» **Task description**
Only lines with the string "your" should be returned from the data below.

» **Data for this exercise**
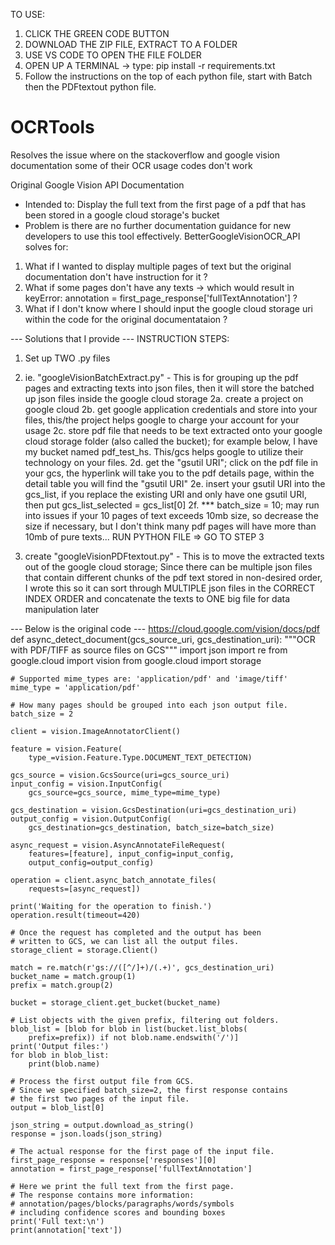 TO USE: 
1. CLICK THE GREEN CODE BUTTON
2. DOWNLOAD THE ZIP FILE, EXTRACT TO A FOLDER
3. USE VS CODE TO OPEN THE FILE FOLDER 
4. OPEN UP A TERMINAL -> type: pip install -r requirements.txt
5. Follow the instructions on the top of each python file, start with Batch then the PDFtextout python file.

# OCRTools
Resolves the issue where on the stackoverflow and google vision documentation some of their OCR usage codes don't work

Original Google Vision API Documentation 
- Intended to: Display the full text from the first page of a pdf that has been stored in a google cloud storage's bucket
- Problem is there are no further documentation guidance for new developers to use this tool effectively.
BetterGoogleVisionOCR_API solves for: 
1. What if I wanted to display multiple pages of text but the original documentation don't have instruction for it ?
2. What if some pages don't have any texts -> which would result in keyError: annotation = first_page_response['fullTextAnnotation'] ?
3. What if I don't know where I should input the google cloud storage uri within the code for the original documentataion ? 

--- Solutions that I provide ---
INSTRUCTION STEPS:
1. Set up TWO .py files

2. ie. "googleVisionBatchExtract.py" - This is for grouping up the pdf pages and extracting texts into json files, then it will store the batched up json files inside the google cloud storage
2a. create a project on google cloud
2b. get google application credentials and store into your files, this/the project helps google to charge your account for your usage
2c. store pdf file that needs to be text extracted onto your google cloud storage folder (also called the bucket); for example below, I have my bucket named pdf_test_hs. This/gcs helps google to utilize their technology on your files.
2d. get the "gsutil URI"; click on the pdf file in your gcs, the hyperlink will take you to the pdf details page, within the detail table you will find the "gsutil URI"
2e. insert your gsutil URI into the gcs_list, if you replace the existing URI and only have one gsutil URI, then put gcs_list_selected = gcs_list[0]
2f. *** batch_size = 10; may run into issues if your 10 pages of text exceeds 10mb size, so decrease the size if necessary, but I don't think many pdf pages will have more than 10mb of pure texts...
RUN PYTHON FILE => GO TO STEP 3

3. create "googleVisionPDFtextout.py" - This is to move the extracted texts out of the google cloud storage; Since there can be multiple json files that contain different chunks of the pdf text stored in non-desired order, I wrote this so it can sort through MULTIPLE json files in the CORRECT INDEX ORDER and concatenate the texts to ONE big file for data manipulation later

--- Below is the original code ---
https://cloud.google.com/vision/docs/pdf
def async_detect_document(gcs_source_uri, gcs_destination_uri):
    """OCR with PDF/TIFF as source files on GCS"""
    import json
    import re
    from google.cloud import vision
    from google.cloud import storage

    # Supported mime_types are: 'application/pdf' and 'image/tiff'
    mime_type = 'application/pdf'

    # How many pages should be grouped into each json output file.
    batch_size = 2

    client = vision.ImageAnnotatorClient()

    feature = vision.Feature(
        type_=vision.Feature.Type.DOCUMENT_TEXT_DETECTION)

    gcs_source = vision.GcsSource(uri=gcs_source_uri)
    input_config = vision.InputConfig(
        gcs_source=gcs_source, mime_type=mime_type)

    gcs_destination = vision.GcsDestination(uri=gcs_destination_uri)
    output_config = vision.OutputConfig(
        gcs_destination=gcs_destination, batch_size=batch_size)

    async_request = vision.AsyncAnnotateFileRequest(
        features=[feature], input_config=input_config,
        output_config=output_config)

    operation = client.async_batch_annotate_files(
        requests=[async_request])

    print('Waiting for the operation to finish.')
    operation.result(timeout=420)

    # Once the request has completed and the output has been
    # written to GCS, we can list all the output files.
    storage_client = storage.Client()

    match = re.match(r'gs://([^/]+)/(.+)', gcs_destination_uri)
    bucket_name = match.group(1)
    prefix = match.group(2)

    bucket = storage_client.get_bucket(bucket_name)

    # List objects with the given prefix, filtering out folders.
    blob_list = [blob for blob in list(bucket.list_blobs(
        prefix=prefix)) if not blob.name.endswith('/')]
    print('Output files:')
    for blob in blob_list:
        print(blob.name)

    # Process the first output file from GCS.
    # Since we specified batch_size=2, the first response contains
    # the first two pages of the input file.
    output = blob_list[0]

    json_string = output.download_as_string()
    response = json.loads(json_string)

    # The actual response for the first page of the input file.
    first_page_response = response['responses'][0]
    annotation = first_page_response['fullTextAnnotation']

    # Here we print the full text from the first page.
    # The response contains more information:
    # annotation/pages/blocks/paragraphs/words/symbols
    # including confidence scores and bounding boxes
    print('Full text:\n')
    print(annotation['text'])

» **Problem solution**
2b. get google application credentials and store into your files, this/the project helps google to charge your account for your usage
2c. store pdf file that needs to be text extracted onto your google cloud storage folder (also called the bucket); for example below, I have my bucket named pdf_test_hs. This/gcs helps google to utilize their technology on your files.
2d. get the "gsutil URI"; click on the pdf file in your gcs, the hyperlink will take you to the pdf details page, within the detail table you will find the "gsutil URI"
2e. insert your gsutil URI into the gcs_list, if you replace the existing URI and only have one gsutil URI, then put gcs_list_selected = gcs_list[0]
2f. *** batch_size = 10; may run into issues if your 10 pages of text exceeds 10mb size, so decrease the size if necessary, but I don't think many pdf pages will have more than 10mb of pure texts...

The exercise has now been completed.